This matters for the address because doing business in California is what triggers it, and doing business is tied to where the property and the activity are, not only to where the entity was formed. An out-of-state series LLC holding California real estate is generally doing business in California and is expected to register there as a foreign LLC, which brings its own in-state registered agent requirement. The interaction between where an entity is formed and where it is doing business, and the registration that follows, is covered in the foreign qualification guide.
Each California series can carry its own $800
California recognizes a foreign series LLC and treats each series doing business in the state as a separate LLC for the $800 annual franchise tax. The structure that simplifies liability does not simplify this cost, and it is driven by where property and activity are, not only by the formation state.
Anonymous holding LLCs: four states, and the address that can undo them
Only four states allow an anonymous LLC, where member names are kept off the public state record: Delaware, Nevada, New Mexico, and Wyoming. New Mexico has the lowest cost and no annual report. Wyoming has no state income tax and a low annual fee. Delaware carries a flat annual tax. Nevada keeps member names off the articles but requires a public initial list of managers or managing members, so anonymity there generally needs an extra structuring step. These are the standard choices for a passive holding entity that owns real estate quietly, and the privacy mechanics for general LLCs are covered in the keep your home address private guide.
The address is where the privacy is most often lost. Forming in an anonymous state keeps the member off the state record, but the entity still has to put a business address somewhere, on the bank application, on the registered agent file, on lender documents, and on any state where it foreign-qualifies. If that address is the investor's home, the home becomes a searchable detail tied to a real estate company through those secondary records, which is the exact exposure the anonymous structure was formed to avoid. An anonymous LLC with a home address on its operating records is anonymous in name only.
United States formed LLCs are currently exempt from the Financial Crimes Enforcement Network (FinCEN) beneficial ownership information reporting as of early 2026, so a domestic holding LLC is generally not filing ownership with FinCEN at this time. That federal point does not change the state-level and lender-level address exposure, which is what an investor controls directly.

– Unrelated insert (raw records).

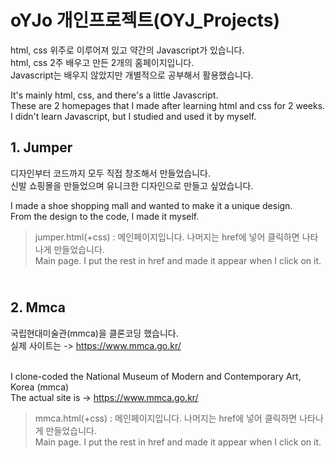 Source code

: # oYJo 개인프로젝트(OYJ_Projects)
html, css 위주로 이루어져 있고 약간의 Javascript가 있습니다.
<br>html, css 2주 배우고 만든 2개의 홈페이지입니다.
<br>Javascript는 배우지 않았지만 개별적으로 공부해서 활용했습니다.

It's mainly html, css, and there's a little Javascript.
<br>These are 2 homepages that I made after learning html and css for 2 weeks.
<br>I didn't learn Javascript, but I studied and used it by myself.

## 1. Jumper
디자인부터 코드까지 모두 직접 창조해서 만들었습니다. 
<br> 신발 쇼핑몰을 만들었으며 유니크한 디자인으로 만들고 싶었습니다.

I made a shoe shopping mall and wanted to make it a unique design.
<br> From the design to the code, I made it myself.

> jumper.html(+css) : 메인페이지입니다. 나머지는 href에 넣어 클릭하면 나타나게 만들었습니다.
> <br> Main page. I put the rest in href and made it appear when I click on it.

## <br> 2. Mmca
국립현대미술관(mmca)을 클론코딩 했습니다.
<br> 실제 사이트는 -> https://www.mmca.go.kr/

<br> I clone-coded the National Museum of Modern and Contemporary Art, Korea (mmca)
<br> The actual site is -> https://www.mmca.go.kr/

> mmca.html(+css) : 메인페이지입니다. 나머지는 href에 넣어 클릭하면 나타나게 만들었습니다.
> <br> Main page. I put the rest in href and made it appear when I click on it.
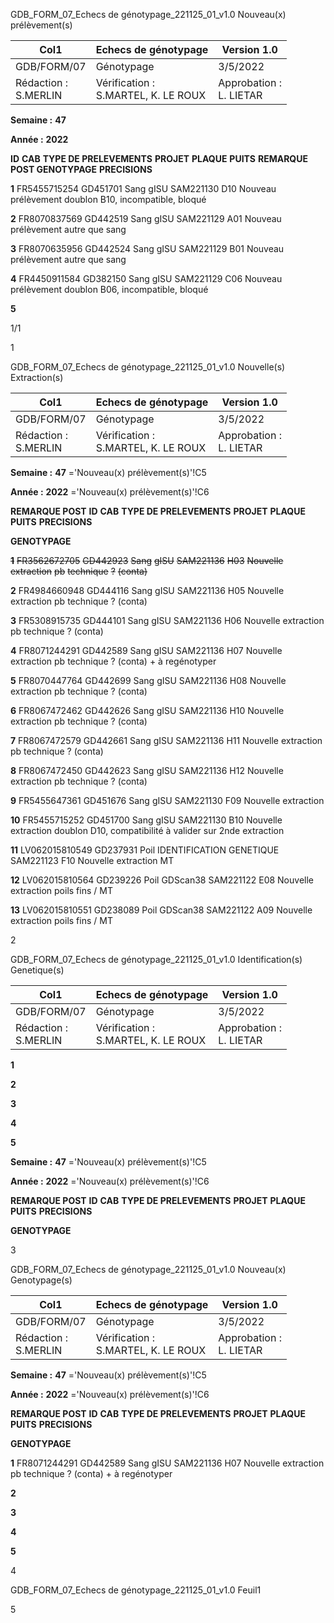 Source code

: GDB_FORM_07_Echecs de génotypage_221125_01_v1.0 Nouveau(x) prélèvement(s)




|Col1|Echecs de génotypage|Version 1.0|
|---|---|---|
|GDB/FORM/07|Génotypage|3/5/2022|
|Rédaction :<br>S.MERLIN|Vérification :<br>S.MARTEL, K. LE ROUX|Approbation :<br>L. LIETAR|


**Semaine :** **47**

**Année :** **2022**

**ID** **CAB** **TYPE DE PRELEVEMENTS** **PROJET** **PLAQUE** **PUITS** **REMARQUE POST GENOTYPAGE** **PRECISIONS**

**1** FR5455715254 GD451701 Sang gISU SAM221130 D10 Nouveau prélèvement doublon B10, incompatible, bloqué

**2** FR8070837569 GD442519 Sang gISU SAM221129 A01 Nouveau prélèvement autre que sang

**3** FR8070635956 GD442524 Sang gISU SAM221129 B01 Nouveau prélèvement autre que sang

**4** FR4450911584 GD382150 Sang gISU SAM221129 C06 Nouveau prélèvement doublon B06, incompatible, bloqué

**5**

1/1


1

GDB_FORM_07_Echecs de génotypage_221125_01_v1.0 Nouvelle(s) Extraction(s)



|Col1|Echecs de génotypage|Version 1.0|
|---|---|---|
|GDB/FORM/07|Génotypage|3/5/2022|
|Rédaction :<br>S.MERLIN|Vérification :<br>S.MARTEL, K. LE ROUX|Approbation :<br>L. LIETAR|


**Semaine :** **47** ='Nouveau(x) prélèvement(s)'!C5

**Année :** **2022** ='Nouveau(x) prélèvement(s)'!C6



**REMARQUE POST**
**ID** **CAB** **TYPE DE PRELEVEMENTS** **PROJET** **PLAQUE** **PUITS** **PRECISIONS**

**GENOTYPAGE**


~~**1**~~ ~~FR3562672705~~ ~~GD442923~~ ~~Sang~~ ~~gISU~~ ~~SAM221136~~ ~~H03~~ ~~Nouvelle~~ ~~extraction~~ ~~pb~~ ~~technique~~ ~~?~~ ~~(conta)~~

**2** FR4984660948 GD444116 Sang gISU SAM221136 H05 Nouvelle extraction pb technique ? (conta)

**3** FR5308915735 GD444101 Sang gISU SAM221136 H06 Nouvelle extraction pb technique ? (conta)

**4** FR8071244291 GD442589 Sang gISU SAM221136 H07 Nouvelle extraction pb technique ? (conta) + à regénotyper

**5** FR8070447764 GD442699 Sang gISU SAM221136 H08 Nouvelle extraction pb technique ? (conta)

**6** FR8067472462 GD442626 Sang gISU SAM221136 H10 Nouvelle extraction pb technique ? (conta)

**7** FR8067472579 GD442661 Sang gISU SAM221136 H11 Nouvelle extraction pb technique ? (conta)

**8** FR8067472450 GD442623 Sang gISU SAM221136 H12 Nouvelle extraction pb technique ? (conta)

**9** FR5455647361 GD451676 Sang gISU SAM221130 F09 Nouvelle extraction

**10** FR5455715252 GD451700 Sang gISU SAM221130 B10 Nouvelle extraction doublon D10, compatibilité à valider sur 2nde extraction

**11** LV062015810549 GD237931 Poil IDENTIFICATION GENETIQUE SAM221123 F10 Nouvelle extraction MT

**12** LV062015810564 GD239226 Poil GDScan38 SAM221122 E08 Nouvelle extraction poils fins / MT

**13** LV062015810551 GD238089 Poil GDScan38 SAM221122 A09 Nouvelle extraction poils fins / MT


2

GDB_FORM_07_Echecs de génotypage_221125_01_v1.0 Identification(s) Genetique(s)


|Col1|Echecs de génotypage|Version 1.0|
|---|---|---|
|GDB/FORM/07|Génotypage|3/5/2022|
|Rédaction :<br>S.MERLIN|Vérification :<br>S.MARTEL, K. LE ROUX|Approbation :<br>L. LIETAR|


**1**

**2**

**3**

**4**

**5**


**Semaine :** **47** ='Nouveau(x) prélèvement(s)'!C5

**Année :** **2022** ='Nouveau(x) prélèvement(s)'!C6



**REMARQUE POST**
**ID** **CAB** **TYPE DE PRELEVEMENTS** **PROJET** **PLAQUE** **PUITS** **PRECISIONS**

**GENOTYPAGE**


3

GDB_FORM_07_Echecs de génotypage_221125_01_v1.0 Nouveau(x) Genotypage(s)



|Col1|Echecs de génotypage|Version 1.0|
|---|---|---|
|GDB/FORM/07|Génotypage|3/5/2022|
|Rédaction :<br>S.MERLIN|Vérification :<br>S.MARTEL, K. LE ROUX|Approbation :<br>L. LIETAR|


**Semaine :** **47** ='Nouveau(x) prélèvement(s)'!C5

**Année :** **2022** ='Nouveau(x) prélèvement(s)'!C6



**REMARQUE POST**
**ID** **CAB** **TYPE DE PRELEVEMENTS** **PROJET** **PLAQUE** **PUITS** **PRECISIONS**

**GENOTYPAGE**


**1** FR8071244291 GD442589 Sang gISU SAM221136 H07 Nouvelle extraction pb technique ? (conta) + à regénotyper

**2**

**3**

**4**

**5**


4

GDB_FORM_07_Echecs de génotypage_221125_01_v1.0 Feuil1

5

The property-state registration address, separate from the mailing address
An investor who forms in one state but holds property in another usually has two address obligations, not one. The formation state has the parent entity and its registered agent. The property state generally requires a foreign qualification, with its own registered agent that has a physical address in that state. Holding California, Texas, or Florida property under a Delaware or Wyoming entity is the common pattern, and each property state where the LLC is doing business is its own registration.
The registered agent address in each state is a statutory slot, separate from the business mailing address, in the same way it is for any LLC. The difference for a real estate portfolio is that there can be several property states at once, and the mistake is letting the mailing address drift to a different value in each one. The defensible setup is one consistent business mailing address used across the parent, the series, and the Internal Revenue Service (IRS), with a proper registered agent in each formation and property state. The three-way split between a registered agent address, a business address, and a mailing address is laid out in the three business addresses every LLC needs guide.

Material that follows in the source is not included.